Problem — Go to the line below containing "subgraphs-based Drift Detection" and print exactly from there through the line containing "- [VK Паблик](https://vk.com/grandcore)", both included. Print nothing else.

Dataset items —
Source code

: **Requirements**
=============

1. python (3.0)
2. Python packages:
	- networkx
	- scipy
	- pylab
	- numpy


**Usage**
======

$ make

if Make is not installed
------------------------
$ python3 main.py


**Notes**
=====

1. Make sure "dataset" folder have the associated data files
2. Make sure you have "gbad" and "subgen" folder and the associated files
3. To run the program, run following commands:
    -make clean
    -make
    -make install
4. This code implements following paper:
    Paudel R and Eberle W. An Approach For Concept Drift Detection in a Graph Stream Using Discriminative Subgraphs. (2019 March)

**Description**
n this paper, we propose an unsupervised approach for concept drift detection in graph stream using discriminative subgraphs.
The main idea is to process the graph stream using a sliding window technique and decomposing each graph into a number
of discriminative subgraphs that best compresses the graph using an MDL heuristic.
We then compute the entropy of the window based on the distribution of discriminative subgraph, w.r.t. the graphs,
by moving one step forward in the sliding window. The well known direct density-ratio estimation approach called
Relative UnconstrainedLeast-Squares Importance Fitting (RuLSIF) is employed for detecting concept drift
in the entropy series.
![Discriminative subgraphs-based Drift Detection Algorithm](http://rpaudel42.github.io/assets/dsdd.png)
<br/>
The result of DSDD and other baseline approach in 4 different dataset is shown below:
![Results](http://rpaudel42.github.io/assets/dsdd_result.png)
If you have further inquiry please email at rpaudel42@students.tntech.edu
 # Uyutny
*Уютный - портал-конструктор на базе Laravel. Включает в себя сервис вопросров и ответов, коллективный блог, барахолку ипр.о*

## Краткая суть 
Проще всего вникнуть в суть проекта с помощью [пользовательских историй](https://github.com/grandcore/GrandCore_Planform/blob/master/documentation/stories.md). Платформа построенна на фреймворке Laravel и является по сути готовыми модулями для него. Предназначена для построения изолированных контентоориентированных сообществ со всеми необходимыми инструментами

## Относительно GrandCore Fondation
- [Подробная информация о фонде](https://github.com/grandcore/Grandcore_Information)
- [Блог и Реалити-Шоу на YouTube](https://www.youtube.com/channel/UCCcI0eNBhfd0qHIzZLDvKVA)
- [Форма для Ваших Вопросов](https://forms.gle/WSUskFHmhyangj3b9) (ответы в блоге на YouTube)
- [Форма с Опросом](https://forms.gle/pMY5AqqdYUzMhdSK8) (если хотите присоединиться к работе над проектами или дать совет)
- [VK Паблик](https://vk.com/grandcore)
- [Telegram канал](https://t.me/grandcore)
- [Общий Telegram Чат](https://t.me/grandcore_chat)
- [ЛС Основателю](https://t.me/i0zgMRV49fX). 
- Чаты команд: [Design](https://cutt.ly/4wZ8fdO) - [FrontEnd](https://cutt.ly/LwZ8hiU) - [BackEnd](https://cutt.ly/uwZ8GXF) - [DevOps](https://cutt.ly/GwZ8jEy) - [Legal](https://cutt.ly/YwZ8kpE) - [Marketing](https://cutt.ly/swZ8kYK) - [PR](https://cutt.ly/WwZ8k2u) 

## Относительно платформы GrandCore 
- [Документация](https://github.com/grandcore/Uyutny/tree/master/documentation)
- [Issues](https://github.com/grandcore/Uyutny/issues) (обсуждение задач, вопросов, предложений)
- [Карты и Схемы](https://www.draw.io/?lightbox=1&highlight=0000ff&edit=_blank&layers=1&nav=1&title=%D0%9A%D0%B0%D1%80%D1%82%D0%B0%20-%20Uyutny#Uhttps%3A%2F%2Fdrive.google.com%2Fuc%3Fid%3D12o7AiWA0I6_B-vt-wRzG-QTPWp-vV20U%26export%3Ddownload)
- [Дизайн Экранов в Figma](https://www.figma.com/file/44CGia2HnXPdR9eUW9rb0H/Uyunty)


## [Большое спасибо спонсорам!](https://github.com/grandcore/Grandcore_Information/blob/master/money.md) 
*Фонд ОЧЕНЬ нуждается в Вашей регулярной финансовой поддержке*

Output of the task —
![Discriminative subgraphs-based Drift Detection Algorithm](http://rpaudel42.github.io/assets/dsdd.png)
<br/>
The result of DSDD and other baseline approach in 4 different dataset is shown below:
![Results](http://rpaudel42.github.io/assets/dsdd_result.png)
If you have further inquiry please email at rpaudel42@students.tntech.edu
 # Uyutny
*Уютный - портал-конструктор на базе Laravel. Включает в себя сервис вопросров и ответов, коллективный блог, барахолку ипр.о*

## Краткая суть 
Проще всего вникнуть в суть проекта с помощью [пользовательских историй](https://github.com/grandcore/GrandCore_Planform/blob/master/documentation/stories.md). Платформа построенна на фреймворке Laravel и является по сути готовыми модулями для него. Предназначена для построения изолированных контентоориентированных сообществ со всеми необходимыми инструментами

## Относительно GrandCore Fondation
- [Подробная информация о фонде](https://github.com/grandcore/Grandcore_Information)
- [Блог и Реалити-Шоу на YouTube](https://www.youtube.com/channel/UCCcI0eNBhfd0qHIzZLDvKVA)
- [Форма для Ваших Вопросов](https://forms.gle/WSUskFHmhyangj3b9) (ответы в блоге на YouTube)
- [Форма с Опросом](https://forms.gle/pMY5AqqdYUzMhdSK8) (если хотите присоединиться к работе над проектами или дать совет)
- [VK Паблик](https://vk.com/grandcore)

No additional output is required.